## Source texts of formatted documents
-- -- --

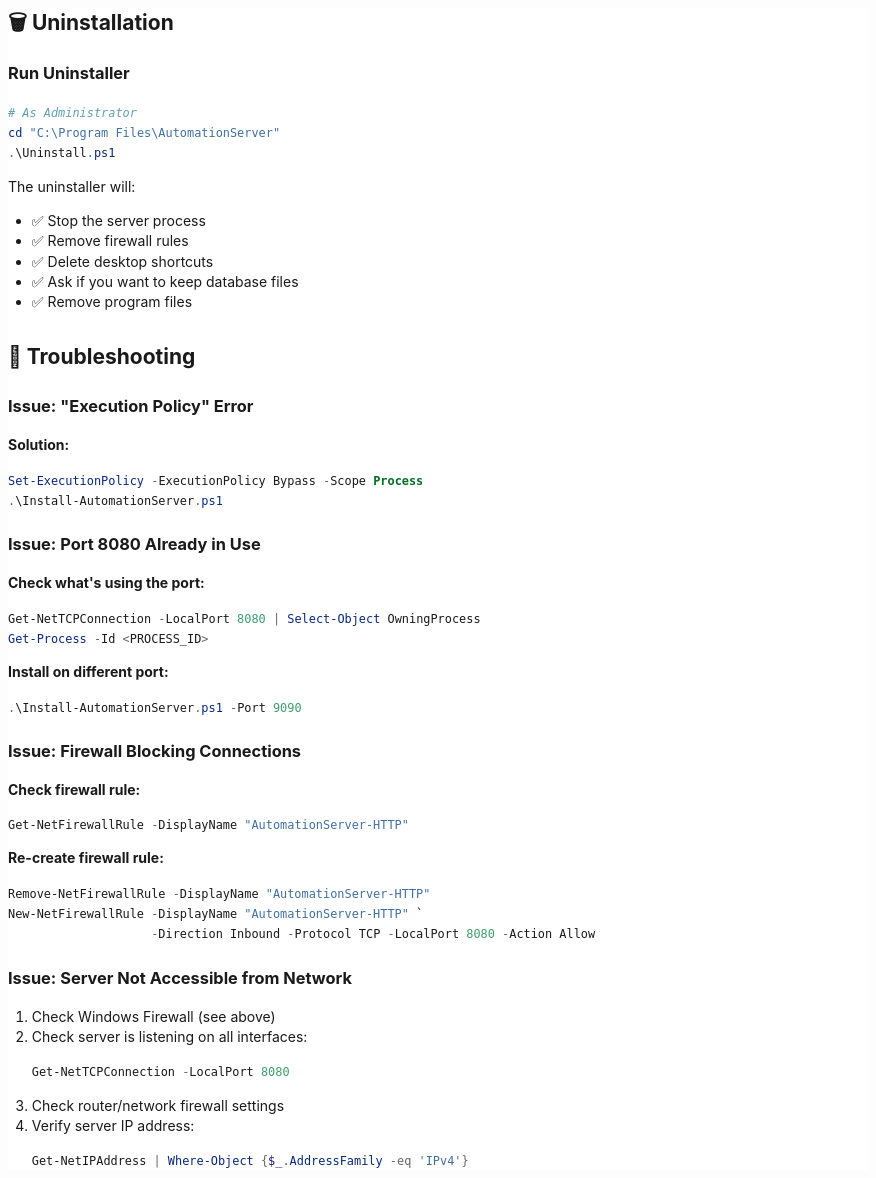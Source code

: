 ## 🗑️ Uninstallation

### Run Uninstaller
```powershell
# As Administrator
cd "C:\Program Files\AutomationServer"
.\Uninstall.ps1
```

The uninstaller will:
- ✅ Stop the server process
- ✅ Remove firewall rules
- ✅ Delete desktop shortcuts
- ✅ Ask if you want to keep database files
- ✅ Remove program files

## 🐛 Troubleshooting

### Issue: "Execution Policy" Error
**Solution:**
```powershell
Set-ExecutionPolicy -ExecutionPolicy Bypass -Scope Process
.\Install-AutomationServer.ps1
```

### Issue: Port 8080 Already in Use
**Check what's using the port:**
```powershell
Get-NetTCPConnection -LocalPort 8080 | Select-Object OwningProcess
Get-Process -Id <PROCESS_ID>
```

**Install on different port:**
```powershell
.\Install-AutomationServer.ps1 -Port 9090
```

### Issue: Firewall Blocking Connections
**Check firewall rule:**
```powershell
Get-NetFirewallRule -DisplayName "AutomationServer-HTTP"
```

**Re-create firewall rule:**
```powershell
Remove-NetFirewallRule -DisplayName "AutomationServer-HTTP"
New-NetFirewallRule -DisplayName "AutomationServer-HTTP" `
                    -Direction Inbound -Protocol TCP -LocalPort 8080 -Action Allow
```

### Issue: Server Not Accessible from Network
1. Check Windows Firewall (see above)
2. Check server is listening on all interfaces:
   ```powershell
   Get-NetTCPConnection -LocalPort 8080
   ```
3. Check router/network firewall settings
4. Verify server IP address:
   ```powershell
   Get-NetIPAddress | Where-Object {$_.AddressFamily -eq 'IPv4'}
   ```
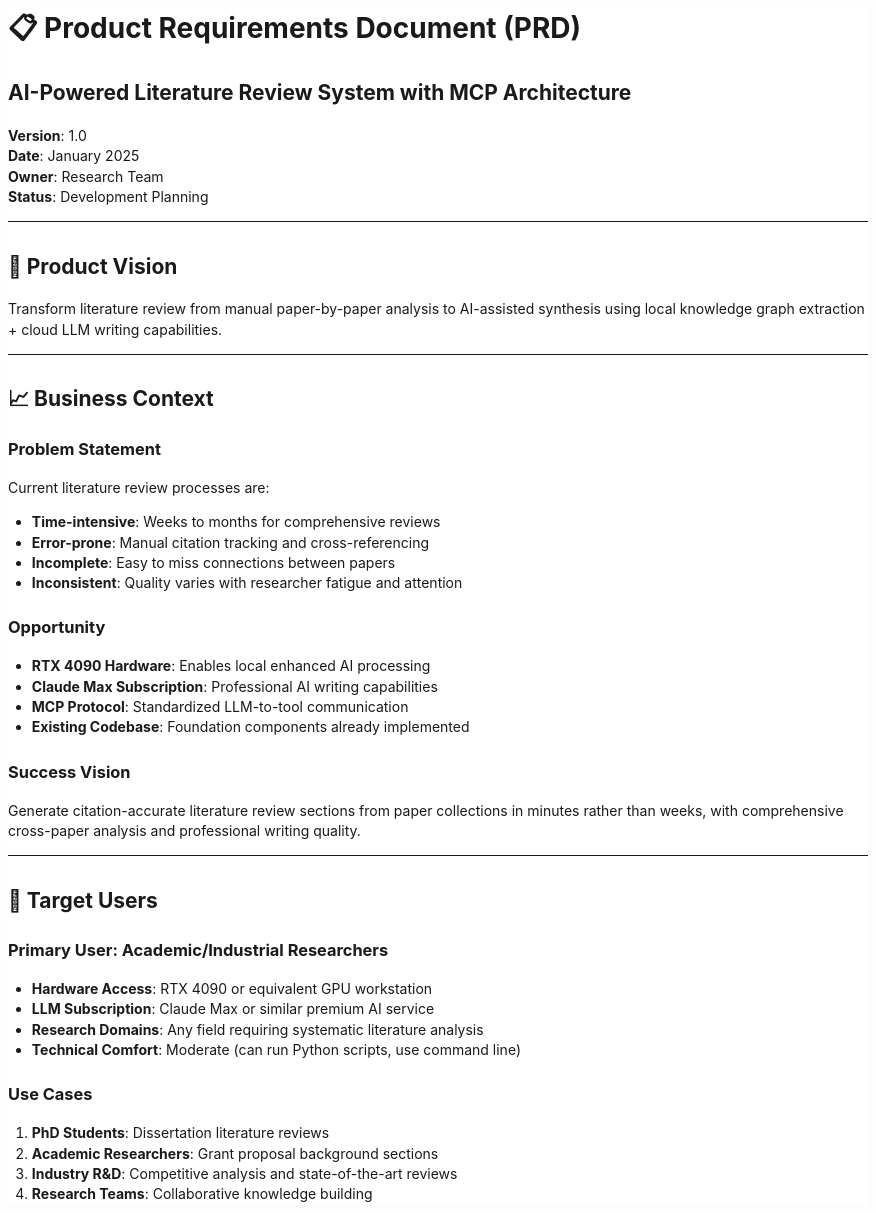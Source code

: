 # 📋 Product Requirements Document (PRD)
## AI-Powered Literature Review System with MCP Architecture

**Version**: 1.0  
**Date**: January 2025  
**Owner**: Research Team  
**Status**: Development Planning  

---

## **🎯 Product Vision**
Transform literature review from manual paper-by-paper analysis to AI-assisted synthesis using local knowledge graph extraction + cloud LLM writing capabilities.

---

## **📈 Business Context**

### **Problem Statement**
Current literature review processes are:
- **Time-intensive**: Weeks to months for comprehensive reviews
- **Error-prone**: Manual citation tracking and cross-referencing
- **Incomplete**: Easy to miss connections between papers
- **Inconsistent**: Quality varies with researcher fatigue and attention

### **Opportunity**
- **RTX 4090 Hardware**: Enables local enhanced AI processing
- **Claude Max Subscription**: Professional AI writing capabilities
- **MCP Protocol**: Standardized LLM-to-tool communication
- **Existing Codebase**: Foundation components already implemented

### **Success Vision**
Generate citation-accurate literature review sections from paper collections in minutes rather than weeks, with comprehensive cross-paper analysis and professional writing quality.

---

## **👤 Target Users**

### **Primary User**: Academic/Industrial Researchers
- **Hardware Access**: RTX 4090 or equivalent GPU workstation
- **LLM Subscription**: Claude Max or similar premium AI service
- **Research Domains**: Any field requiring systematic literature analysis
- **Technical Comfort**: Moderate (can run Python scripts, use command line)

### **Use Cases**
1. **PhD Students**: Dissertation literature reviews
2. **Academic Researchers**: Grant proposal background sections
3. **Industry R&D**: Competitive analysis and state-of-the-art reviews
4. **Research Teams**: Collaborative knowledge building
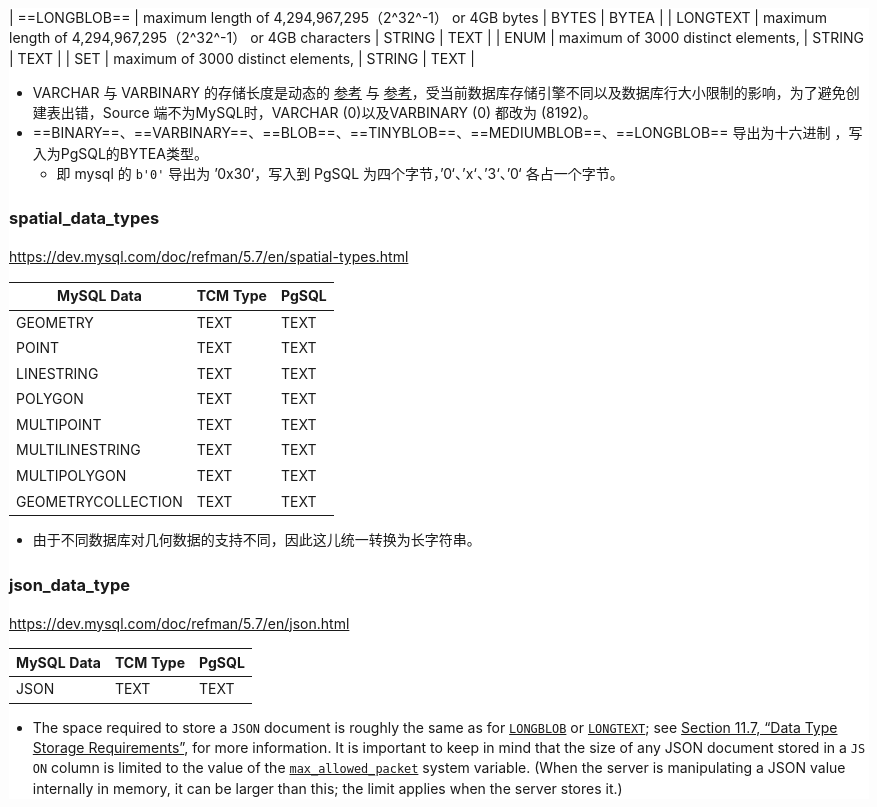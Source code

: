 | ==LONGBLOB==      | maximum length of 4,294,967,295（2^32^-1） or 4GB bytes      | BYTES    | BYTEA |
| LONGTEXT          | maximum length of 4,294,967,295（2^32^-1） or 4GB characters | STRING   | TEXT  |
| ENUM              | maximum of 3000 distinct elements,                           | STRING   | TEXT  |
| SET               | maximum of 3000 distinct elements,                           | STRING   | TEXT  |

-   VARCHAR 与 VARBINARY  的存储长度是动态的 [参考](https://dev.mysql.com/doc/refman/8.0/en/column-count-limit.html) 与 [参考](https://dev.mysql.com/doc/refman/5.7/en/innodb-row-format.html#innodb-row-format-compact)，受当前数据库存储引擎不同以及数据库行大小限制的影响，为了避免创建表出错，Source 端不为MySQL时，VARCHAR (0)以及VARBINARY   (0) 都改为 (8192)。
-   ==BINARY==、==VARBINARY==、==BLOB==、==TINYBLOB==、==MEDIUMBLOB==、==LONGBLOB== 导出为十六进制 ，写入为PgSQL的BYTEA类型。
    -   即 mysql 的 `b'0'` 导出为 ’0x30‘，写入到 PgSQL 为四个字节，’0‘、’x‘、’3‘、’0‘ 各占一个字节。





### spatial_data_types

https://dev.mysql.com/doc/refman/5.7/en/spatial-types.html

| MySQL Data | TCM Type | PgSQL |
| ---------- | -------- | ----- |
|     GEOMETRY       | TEXT | TEXT |
|     POINT       | TEXT | TEXT |
|     LINESTRING       | TEXT | TEXT |
|     POLYGON       | TEXT | TEXT |
|     MULTIPOINT       | TEXT | TEXT |
|     MULTILINESTRING       | TEXT | TEXT |
|     MULTIPOLYGON       | TEXT | TEXT |
|     GEOMETRYCOLLECTION       | TEXT | TEXT |

-   由于不同数据库对几何数据的支持不同，因此这儿统一转换为长字符串。



### json_data_type

https://dev.mysql.com/doc/refman/5.7/en/json.html

| MySQL Data | TCM Type | PgSQL |
| ---------- | -------- | ----- |
| JSON       | TEXT     | TEXT  |

-   The space required to store a `JSON` document is roughly the same as for [`LONGBLOB`](https://dev.mysql.com/doc/refman/5.7/en/blob.html) or [`LONGTEXT`](https://dev.mysql.com/doc/refman/5.7/en/blob.html); see [Section 11.7, “Data Type Storage Requirements”](https://dev.mysql.com/doc/refman/5.7/en/storage-requirements.html), for more information. It is important to keep in mind that the size of any JSON document stored in a `JSON` column is limited to the value of the [`max_allowed_packet`](https://dev.mysql.com/doc/refman/5.7/en/server-system-variables.html#sysvar_max_allowed_packet) system variable. (When the server is manipulating a JSON value internally in memory, it can be larger than this; the limit applies when the server stores it.)

    

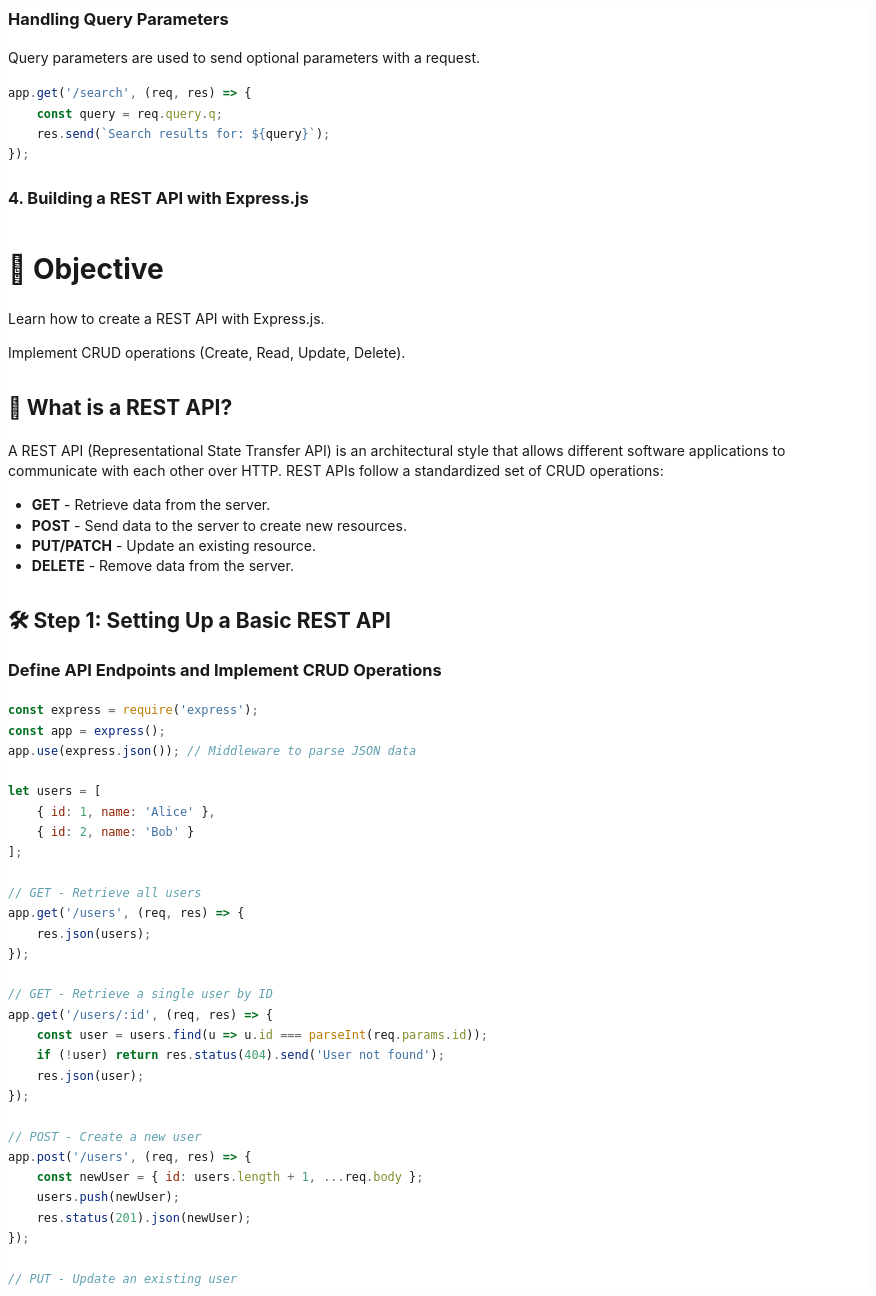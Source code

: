 ### Handling Query Parameters

Query parameters are used to send optional parameters with a request.

```javascript
app.get('/search', (req, res) => {
    const query = req.query.q;
    res.send(`Search results for: ${query}`);
});
```


### 4. Building a REST API with Express.js
# 🎯 Objective

Learn how to create a REST API with Express.js.

Implement CRUD operations (Create, Read, Update, Delete).

## 📖 What is a REST API?

A REST API (Representational State Transfer API) is an architectural style that allows different software applications to communicate with each other over HTTP. REST APIs follow a standardized set of CRUD operations:

- **GET** - Retrieve data from the server.
- **POST** - Send data to the server to create new resources.
- **PUT/PATCH** - Update an existing resource.
- **DELETE** - Remove data from the server.

## 🛠️ Step 1: Setting Up a Basic REST API

### Define API Endpoints and Implement CRUD Operations

```javascript
const express = require('express');
const app = express();
app.use(express.json()); // Middleware to parse JSON data

let users = [
    { id: 1, name: 'Alice' },
    { id: 2, name: 'Bob' }
];

// GET - Retrieve all users
app.get('/users', (req, res) => {
    res.json(users);
});

// GET - Retrieve a single user by ID
app.get('/users/:id', (req, res) => {
    const user = users.find(u => u.id === parseInt(req.params.id));
    if (!user) return res.status(404).send('User not found');
    res.json(user);
});

// POST - Create a new user
app.post('/users', (req, res) => {
    const newUser = { id: users.length + 1, ...req.body };
    users.push(newUser);
    res.status(201).json(newUser);
});

// PUT - Update an existing user
```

-- -- --

## Exercise prompt
Each line from the beginning of the entries up to and including the one containing "## 🐛 Troubleshooting" must be restated exactly. Pictures are to be left out.

## Expected answer
Source code

: ## 🗑️ Uninstallation

### Run Uninstaller
```powershell
# As Administrator
cd "C:\Program Files\AutomationServer"
.\Uninstall.ps1
```

The uninstaller will:
- ✅ Stop the server process
- ✅ Remove firewall rules
- ✅ Delete desktop shortcuts
- ✅ Ask if you want to keep database files
- ✅ Remove program files

## 🐛 Troubleshooting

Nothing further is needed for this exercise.